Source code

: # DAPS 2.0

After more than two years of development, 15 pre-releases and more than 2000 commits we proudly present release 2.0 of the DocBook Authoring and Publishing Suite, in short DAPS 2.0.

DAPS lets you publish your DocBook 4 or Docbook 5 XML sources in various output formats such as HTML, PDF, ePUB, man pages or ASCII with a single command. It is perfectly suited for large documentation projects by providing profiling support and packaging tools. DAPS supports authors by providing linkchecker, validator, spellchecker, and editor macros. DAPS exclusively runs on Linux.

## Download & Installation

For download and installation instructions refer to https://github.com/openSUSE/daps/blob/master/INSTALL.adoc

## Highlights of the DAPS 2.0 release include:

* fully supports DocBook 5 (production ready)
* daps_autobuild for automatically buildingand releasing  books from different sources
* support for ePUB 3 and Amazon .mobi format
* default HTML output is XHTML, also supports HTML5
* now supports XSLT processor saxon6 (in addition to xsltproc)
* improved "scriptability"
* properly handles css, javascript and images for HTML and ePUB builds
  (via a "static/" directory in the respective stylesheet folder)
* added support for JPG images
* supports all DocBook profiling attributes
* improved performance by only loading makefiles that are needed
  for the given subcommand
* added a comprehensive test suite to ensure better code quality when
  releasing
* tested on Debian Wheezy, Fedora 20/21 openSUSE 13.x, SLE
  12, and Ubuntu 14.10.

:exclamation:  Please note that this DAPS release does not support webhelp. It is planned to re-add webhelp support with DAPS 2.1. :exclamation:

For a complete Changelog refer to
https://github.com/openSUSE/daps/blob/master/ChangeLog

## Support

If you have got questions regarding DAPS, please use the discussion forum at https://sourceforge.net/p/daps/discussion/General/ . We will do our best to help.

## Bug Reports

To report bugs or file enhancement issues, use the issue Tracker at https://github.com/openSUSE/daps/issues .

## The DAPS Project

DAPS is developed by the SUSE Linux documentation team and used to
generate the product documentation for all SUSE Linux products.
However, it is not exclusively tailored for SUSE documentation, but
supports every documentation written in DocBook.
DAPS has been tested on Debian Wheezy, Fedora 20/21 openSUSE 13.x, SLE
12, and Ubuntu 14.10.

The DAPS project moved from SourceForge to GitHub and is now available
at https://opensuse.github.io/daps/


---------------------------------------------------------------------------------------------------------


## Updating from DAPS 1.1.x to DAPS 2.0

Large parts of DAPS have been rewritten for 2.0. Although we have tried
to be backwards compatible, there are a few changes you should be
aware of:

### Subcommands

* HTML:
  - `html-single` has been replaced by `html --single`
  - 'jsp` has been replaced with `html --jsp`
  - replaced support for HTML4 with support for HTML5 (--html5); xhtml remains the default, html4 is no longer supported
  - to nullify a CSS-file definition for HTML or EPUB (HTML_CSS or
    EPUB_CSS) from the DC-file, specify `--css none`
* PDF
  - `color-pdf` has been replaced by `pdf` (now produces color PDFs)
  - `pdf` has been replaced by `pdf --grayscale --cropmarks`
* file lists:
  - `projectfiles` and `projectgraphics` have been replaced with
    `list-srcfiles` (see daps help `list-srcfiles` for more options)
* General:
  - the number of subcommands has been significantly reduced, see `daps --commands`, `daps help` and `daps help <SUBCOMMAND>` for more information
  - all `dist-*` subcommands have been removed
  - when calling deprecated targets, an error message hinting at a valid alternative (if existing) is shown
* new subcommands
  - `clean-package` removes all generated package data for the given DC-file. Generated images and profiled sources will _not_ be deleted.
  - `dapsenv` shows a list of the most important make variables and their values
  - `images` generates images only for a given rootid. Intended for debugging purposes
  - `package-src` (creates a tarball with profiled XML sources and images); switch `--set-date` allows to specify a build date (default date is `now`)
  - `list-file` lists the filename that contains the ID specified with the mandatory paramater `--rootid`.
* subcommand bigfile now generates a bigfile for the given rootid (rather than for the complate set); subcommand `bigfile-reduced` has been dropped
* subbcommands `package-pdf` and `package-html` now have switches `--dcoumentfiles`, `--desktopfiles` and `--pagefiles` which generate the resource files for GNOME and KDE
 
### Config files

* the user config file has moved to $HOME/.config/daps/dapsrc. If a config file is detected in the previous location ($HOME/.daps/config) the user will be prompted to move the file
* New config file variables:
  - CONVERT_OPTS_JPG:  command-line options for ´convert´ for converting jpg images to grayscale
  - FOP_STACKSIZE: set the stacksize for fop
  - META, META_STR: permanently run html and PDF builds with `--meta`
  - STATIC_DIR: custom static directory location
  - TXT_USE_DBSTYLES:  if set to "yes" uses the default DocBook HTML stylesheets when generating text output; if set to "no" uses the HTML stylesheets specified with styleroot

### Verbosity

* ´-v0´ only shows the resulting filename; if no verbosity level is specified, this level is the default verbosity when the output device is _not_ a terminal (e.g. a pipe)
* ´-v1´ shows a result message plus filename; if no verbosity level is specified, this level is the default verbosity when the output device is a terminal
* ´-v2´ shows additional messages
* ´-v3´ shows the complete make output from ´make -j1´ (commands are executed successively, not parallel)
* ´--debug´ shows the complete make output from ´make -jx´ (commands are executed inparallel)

********************

[Problem statement]: Which lines in the data hold the string "location"? Copy each of them.

[Expected answer]:
* the user config file has moved to $HOME/.config/daps/dapsrc. If a config file is detected in the previous location ($HOME/.daps/config) the user will be prompted to move the file
  - STATIC_DIR: custom static directory location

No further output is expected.